### Directions
Nothing but the lines from the start of the entries through the line containing "these two data" should appear in the answer, each given exactly.

### Stored entries
>>>>

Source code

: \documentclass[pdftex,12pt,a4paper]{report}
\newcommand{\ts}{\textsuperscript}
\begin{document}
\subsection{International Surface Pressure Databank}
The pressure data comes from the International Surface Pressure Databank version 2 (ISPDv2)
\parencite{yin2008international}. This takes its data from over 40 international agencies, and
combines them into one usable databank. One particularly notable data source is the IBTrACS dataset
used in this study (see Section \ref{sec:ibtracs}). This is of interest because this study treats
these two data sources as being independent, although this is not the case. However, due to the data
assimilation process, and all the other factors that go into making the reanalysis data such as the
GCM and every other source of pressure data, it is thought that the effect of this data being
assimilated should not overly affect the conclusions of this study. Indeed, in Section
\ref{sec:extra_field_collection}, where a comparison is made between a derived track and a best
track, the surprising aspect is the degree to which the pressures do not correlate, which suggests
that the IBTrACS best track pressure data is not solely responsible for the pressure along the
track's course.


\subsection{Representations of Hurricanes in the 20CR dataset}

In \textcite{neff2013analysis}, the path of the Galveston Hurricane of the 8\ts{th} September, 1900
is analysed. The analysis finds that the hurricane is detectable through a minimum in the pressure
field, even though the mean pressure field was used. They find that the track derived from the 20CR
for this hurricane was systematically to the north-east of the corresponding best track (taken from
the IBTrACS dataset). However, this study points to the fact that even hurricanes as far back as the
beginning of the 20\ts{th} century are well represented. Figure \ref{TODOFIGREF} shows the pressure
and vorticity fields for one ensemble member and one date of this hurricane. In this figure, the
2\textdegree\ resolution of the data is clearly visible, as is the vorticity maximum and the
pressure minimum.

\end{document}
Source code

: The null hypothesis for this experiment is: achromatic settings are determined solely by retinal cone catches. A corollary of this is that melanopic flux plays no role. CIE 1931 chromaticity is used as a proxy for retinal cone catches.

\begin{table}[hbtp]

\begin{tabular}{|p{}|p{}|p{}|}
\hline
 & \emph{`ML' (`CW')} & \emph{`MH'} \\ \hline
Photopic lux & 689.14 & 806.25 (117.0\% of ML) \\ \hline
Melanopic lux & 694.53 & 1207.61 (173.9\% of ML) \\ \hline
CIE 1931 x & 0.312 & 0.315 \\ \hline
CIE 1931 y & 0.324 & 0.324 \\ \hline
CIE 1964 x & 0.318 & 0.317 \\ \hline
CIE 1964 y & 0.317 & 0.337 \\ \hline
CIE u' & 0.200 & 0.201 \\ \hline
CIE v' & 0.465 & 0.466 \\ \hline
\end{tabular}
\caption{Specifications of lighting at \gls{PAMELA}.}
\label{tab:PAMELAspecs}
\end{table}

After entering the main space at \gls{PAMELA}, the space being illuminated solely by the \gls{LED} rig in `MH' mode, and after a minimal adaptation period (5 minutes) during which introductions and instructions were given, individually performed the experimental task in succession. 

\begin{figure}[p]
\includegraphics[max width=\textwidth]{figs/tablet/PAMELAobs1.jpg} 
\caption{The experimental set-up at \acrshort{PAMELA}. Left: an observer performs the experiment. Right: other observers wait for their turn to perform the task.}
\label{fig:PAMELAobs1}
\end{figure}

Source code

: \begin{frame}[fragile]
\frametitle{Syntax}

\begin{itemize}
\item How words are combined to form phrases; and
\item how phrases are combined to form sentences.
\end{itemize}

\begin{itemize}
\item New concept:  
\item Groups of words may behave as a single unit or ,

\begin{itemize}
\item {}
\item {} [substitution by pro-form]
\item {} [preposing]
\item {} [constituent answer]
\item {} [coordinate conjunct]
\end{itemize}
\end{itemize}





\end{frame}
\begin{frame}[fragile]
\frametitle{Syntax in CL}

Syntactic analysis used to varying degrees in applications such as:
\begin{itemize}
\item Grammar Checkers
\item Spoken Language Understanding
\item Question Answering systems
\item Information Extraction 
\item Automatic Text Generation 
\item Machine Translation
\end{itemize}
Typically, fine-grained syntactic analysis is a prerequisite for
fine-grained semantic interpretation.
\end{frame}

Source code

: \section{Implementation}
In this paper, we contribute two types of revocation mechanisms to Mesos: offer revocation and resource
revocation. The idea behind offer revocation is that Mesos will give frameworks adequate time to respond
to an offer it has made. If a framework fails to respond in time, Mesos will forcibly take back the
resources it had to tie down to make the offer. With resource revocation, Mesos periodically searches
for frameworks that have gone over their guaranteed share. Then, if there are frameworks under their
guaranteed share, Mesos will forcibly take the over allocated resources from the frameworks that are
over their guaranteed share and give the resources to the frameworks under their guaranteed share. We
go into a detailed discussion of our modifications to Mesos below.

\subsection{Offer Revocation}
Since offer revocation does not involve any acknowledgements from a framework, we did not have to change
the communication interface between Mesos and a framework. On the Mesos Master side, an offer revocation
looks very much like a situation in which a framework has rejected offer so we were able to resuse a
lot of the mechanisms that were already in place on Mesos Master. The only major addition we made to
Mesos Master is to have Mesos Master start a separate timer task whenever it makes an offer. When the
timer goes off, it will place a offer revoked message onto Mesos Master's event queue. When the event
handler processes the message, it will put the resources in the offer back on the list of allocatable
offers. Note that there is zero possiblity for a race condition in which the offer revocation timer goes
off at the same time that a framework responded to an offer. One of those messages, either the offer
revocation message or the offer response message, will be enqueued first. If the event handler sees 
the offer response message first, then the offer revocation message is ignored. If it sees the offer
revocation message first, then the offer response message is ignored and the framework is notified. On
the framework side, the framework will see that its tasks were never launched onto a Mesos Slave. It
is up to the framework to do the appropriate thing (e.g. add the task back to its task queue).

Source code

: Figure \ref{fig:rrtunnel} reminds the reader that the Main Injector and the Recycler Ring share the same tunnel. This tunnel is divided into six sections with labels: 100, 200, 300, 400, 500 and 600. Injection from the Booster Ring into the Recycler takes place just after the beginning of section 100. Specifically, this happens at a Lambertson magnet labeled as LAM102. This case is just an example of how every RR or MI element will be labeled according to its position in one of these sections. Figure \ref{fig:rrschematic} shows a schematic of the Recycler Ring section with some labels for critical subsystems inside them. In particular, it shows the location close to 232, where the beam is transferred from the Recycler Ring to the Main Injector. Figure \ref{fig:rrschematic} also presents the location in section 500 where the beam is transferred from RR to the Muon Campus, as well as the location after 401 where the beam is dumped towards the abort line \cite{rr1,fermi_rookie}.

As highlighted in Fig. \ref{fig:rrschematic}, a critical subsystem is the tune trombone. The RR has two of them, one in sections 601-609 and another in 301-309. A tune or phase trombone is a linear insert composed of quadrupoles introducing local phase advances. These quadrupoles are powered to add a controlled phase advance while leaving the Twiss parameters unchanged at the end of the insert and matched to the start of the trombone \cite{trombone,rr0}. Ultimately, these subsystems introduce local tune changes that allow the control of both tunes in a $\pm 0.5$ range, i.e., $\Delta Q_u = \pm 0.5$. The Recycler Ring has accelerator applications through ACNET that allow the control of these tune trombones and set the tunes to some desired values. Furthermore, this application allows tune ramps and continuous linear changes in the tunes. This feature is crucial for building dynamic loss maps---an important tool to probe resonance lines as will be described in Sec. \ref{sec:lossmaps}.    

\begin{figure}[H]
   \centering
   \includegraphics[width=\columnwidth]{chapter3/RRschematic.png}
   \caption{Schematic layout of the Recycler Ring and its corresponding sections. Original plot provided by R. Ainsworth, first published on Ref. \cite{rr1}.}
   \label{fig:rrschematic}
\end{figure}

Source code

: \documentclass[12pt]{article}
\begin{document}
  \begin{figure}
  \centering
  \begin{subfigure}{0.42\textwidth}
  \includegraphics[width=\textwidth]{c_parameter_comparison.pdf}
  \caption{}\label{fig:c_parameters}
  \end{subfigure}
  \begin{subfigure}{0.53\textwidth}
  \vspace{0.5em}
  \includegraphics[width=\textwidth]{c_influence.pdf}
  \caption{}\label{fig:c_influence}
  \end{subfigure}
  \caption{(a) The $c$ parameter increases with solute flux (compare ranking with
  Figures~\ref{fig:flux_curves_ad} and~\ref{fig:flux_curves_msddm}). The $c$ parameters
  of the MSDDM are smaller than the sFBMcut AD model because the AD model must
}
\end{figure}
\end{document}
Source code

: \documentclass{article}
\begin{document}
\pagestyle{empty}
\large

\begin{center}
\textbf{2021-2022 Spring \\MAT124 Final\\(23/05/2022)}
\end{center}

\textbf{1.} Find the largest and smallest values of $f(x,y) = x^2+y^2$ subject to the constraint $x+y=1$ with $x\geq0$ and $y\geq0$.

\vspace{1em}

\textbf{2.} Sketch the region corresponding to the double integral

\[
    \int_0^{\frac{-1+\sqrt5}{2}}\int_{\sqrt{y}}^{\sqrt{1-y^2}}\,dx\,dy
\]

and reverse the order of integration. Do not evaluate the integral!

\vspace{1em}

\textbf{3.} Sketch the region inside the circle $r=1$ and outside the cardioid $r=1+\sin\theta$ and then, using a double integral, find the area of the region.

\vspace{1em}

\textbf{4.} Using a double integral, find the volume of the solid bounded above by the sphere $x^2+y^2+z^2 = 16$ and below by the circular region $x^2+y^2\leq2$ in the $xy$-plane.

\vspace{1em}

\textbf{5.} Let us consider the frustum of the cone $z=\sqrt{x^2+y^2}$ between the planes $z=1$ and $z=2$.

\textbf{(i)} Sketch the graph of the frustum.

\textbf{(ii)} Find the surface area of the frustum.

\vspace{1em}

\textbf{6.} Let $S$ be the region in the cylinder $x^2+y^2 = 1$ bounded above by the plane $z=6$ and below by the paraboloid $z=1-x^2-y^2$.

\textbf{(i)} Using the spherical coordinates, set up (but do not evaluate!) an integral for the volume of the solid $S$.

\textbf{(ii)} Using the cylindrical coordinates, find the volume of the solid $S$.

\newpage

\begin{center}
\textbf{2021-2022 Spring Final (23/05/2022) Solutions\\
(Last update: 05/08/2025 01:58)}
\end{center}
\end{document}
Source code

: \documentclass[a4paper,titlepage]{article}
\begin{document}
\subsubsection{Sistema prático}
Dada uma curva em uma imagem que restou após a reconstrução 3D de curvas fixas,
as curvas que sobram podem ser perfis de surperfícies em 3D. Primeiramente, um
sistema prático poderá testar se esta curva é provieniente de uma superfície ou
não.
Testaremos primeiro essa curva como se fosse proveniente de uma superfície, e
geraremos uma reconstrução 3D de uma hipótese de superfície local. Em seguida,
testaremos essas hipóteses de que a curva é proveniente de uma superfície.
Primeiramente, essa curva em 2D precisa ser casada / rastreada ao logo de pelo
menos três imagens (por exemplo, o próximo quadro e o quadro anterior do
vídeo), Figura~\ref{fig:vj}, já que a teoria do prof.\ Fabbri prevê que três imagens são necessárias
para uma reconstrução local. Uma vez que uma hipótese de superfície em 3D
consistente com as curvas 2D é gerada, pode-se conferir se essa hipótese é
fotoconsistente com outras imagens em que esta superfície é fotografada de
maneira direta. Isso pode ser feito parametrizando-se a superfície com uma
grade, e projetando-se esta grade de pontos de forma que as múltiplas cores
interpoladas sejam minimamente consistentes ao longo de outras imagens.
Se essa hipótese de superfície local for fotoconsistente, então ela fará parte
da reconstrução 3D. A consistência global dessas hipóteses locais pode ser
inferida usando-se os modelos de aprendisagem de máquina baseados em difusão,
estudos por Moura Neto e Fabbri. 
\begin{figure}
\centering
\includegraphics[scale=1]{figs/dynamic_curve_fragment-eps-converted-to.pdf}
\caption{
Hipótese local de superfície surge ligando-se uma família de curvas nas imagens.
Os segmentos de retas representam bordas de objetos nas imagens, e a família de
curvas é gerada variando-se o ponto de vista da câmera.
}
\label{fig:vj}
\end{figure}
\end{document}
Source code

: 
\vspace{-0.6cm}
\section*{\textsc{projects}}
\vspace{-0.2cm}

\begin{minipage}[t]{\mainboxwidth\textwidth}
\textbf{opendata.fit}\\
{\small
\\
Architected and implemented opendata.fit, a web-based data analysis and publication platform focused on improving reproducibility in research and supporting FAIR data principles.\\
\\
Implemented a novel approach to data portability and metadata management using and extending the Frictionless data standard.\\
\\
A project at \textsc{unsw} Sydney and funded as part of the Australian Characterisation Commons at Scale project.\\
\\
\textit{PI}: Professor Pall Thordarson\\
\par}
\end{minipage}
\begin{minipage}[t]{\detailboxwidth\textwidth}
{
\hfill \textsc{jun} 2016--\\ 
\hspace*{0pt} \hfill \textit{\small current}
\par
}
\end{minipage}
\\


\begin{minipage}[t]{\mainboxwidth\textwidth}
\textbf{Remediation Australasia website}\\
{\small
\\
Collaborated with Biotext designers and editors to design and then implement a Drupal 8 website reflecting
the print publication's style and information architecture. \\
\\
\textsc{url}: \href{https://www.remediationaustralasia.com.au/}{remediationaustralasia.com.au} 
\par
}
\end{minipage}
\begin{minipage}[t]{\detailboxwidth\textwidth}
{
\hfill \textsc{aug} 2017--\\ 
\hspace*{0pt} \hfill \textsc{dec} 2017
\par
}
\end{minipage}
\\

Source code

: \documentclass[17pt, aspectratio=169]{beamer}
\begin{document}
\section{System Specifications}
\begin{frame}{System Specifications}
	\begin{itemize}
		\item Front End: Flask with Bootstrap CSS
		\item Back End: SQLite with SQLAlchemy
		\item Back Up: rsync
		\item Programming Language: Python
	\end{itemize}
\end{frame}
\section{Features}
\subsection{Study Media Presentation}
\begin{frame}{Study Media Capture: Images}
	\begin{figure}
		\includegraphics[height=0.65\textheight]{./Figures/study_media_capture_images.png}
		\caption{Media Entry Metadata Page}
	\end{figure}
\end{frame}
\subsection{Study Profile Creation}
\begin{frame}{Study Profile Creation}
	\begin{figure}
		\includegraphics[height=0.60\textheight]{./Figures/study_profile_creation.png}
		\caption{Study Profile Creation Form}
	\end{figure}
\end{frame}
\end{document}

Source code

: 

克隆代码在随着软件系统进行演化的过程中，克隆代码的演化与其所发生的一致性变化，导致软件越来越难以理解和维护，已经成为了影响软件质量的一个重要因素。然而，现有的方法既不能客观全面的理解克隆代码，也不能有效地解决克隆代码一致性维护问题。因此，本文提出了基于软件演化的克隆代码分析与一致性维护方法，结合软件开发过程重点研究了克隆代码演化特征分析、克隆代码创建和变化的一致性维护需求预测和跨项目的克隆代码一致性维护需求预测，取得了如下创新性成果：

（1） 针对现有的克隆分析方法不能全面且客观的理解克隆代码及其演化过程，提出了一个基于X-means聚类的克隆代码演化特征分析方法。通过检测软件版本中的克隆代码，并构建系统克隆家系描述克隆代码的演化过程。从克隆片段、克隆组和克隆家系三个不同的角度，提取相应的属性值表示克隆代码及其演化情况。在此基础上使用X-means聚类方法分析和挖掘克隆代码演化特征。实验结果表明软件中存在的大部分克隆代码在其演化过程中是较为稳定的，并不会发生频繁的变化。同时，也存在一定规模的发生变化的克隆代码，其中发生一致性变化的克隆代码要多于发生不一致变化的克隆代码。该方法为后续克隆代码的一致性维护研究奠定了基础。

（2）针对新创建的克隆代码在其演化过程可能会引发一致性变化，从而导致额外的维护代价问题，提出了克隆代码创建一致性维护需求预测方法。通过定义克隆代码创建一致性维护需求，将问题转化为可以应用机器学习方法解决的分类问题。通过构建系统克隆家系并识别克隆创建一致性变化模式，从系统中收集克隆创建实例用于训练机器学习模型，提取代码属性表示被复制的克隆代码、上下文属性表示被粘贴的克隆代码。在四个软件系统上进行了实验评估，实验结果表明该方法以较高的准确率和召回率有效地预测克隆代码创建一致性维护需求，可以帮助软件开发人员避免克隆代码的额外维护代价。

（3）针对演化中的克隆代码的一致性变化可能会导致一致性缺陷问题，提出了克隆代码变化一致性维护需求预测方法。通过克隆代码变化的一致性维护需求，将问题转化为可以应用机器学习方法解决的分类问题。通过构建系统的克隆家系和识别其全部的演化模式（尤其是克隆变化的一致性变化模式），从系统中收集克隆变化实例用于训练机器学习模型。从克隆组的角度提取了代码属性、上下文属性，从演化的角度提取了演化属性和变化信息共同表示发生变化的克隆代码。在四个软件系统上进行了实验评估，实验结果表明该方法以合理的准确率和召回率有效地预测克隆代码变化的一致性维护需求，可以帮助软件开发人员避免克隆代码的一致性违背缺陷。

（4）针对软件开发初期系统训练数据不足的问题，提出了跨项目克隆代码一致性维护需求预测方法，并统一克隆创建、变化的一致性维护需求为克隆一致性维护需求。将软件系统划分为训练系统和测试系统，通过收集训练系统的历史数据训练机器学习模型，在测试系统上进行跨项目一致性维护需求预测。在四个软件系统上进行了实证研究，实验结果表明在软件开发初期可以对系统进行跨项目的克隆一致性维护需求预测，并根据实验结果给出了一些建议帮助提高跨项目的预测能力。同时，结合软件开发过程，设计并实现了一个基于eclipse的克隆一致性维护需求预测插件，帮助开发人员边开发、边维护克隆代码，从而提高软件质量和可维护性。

<<<<

### Response
Source code

: \documentclass[pdftex,12pt,a4paper]{report}
\newcommand{\ts}{\textsuperscript}
\begin{document}
\subsection{International Surface Pressure Databank}
The pressure data comes from the International Surface Pressure Databank version 2 (ISPDv2)
\parencite{yin2008international}. This takes its data from over 40 international agencies, and
combines them into one usable databank. One particularly notable data source is the IBTrACS dataset
used in this study (see Section \ref{sec:ibtracs}). This is of interest because this study treats
these two data sources as being independent, although this is not the case. However, due to the data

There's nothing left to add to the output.